Photography's Journey From Film to Digital

In Doane's article “Indexicality and the Concept of Medium Specificity”, medium specificity was discussed in regards to photography and film. The article seemed to focus on how the medium has been changing over time as technology advances. For example, photography did not start off with using film. First, the calotype was invented, which "burned" the image onto a metal plate. As technology advanced, photography began to incorporate film. As technology advanced further, film was no longer specific to the photography medium. Film could also be used to capture moving images in cinema. As technology advanced even further still, digital media became popular and film was no longer necessary to capture photographic images or moving images. Captured images were no longer specific to film photography or moving-image cinema. As technology changes, certain aspects of certain mediums are no longer specific to that sole medium. Mediums can work together in the digital age.
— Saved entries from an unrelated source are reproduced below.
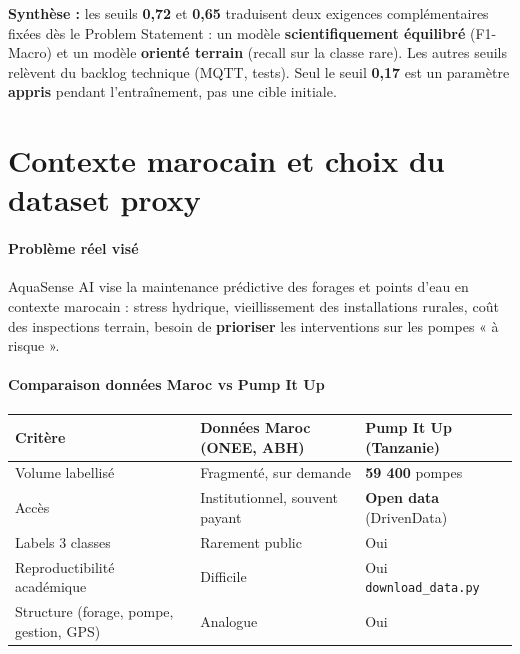 \documentclass[11pt,a4paper]{report}
\begin{document}
\textbf{Synthèse :} les seuils \textbf{0,72} et \textbf{0,65} traduisent deux exigences complémentaires fixées dès le Problem Statement : un modèle \textbf{scientifiquement équilibré} (F1-Macro) et un modèle \textbf{orienté terrain} (recall sur la classe rare). Les autres seuils relèvent du backlog technique (MQTT, tests). Seul le seuil \textbf{0,17} est un paramètre \textbf{appris} pendant l'entraînement, pas une cible initiale.





\chapter{Contexte marocain et choix du dataset proxy}



\subsubsection{Problème réel visé}



AquaSense AI vise la maintenance prédictive des forages et points d'eau en contexte marocain : stress hydrique, vieillissement des installations rurales, coût des inspections terrain, besoin de \textbf{prioriser} les interventions sur les pompes « à risque ».



\subsubsection{Comparaison données Maroc vs Pump It Up}



\begin{longtable}{@{}lll@{}}
\toprule
Critère & Données Maroc (ONEE, ABH) & Pump It Up (Tanzanie) \\
\midrule
Volume labellisé & Fragmenté, sur demande & \textbf{59 400} pompes \\
Accès & Institutionnel, souvent payant & \textbf{Open data} (DrivenData) \\
Labels 3 classes & Rarement public & Oui \\
Reproductibilité académique & Difficile & Oui \texttt{download\_data.py} \\
Structure (forage, pompe, gestion, GPS) & Analogue & Oui \\
\bottomrule
\end{longtable}
\end{document}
 All throughout high school, I have been working with photography. I learned how to develop my own film in a darkroom, and I also learned how to enlarge my own prints in a darkroom. I am very fond of my knowledge of photography, and I am proud to say that I am am able to develop my own film and prints. It saddens me that the digital medium is becoming much more popular than the "old-fashioned" film medium. To me, it seems as though many digital images are fake. If a photo is not impressive when taken, it can be made impressive by editing it on the computer. To me, this seems like a form of cheating. When I take a photo with a 35mm camera and develop it myself in a darkroom, I am extremely proud when the image is beautiful because I did not need to edit it on a computer to make it beautiful. I feel as though the physical work of producing the image is quite rewarding when I develop my prints with my hands. Over the years, I have produced many gorgeous prints. During my senior year of high school, I managed to develop a set of 3 images from a fisheye camera. In my opinion, these were the best images I have created because they work together as a set to tell a story. I also find the contrast to be quite stunning because I did not edit the photos to have such a gorgeous contrast.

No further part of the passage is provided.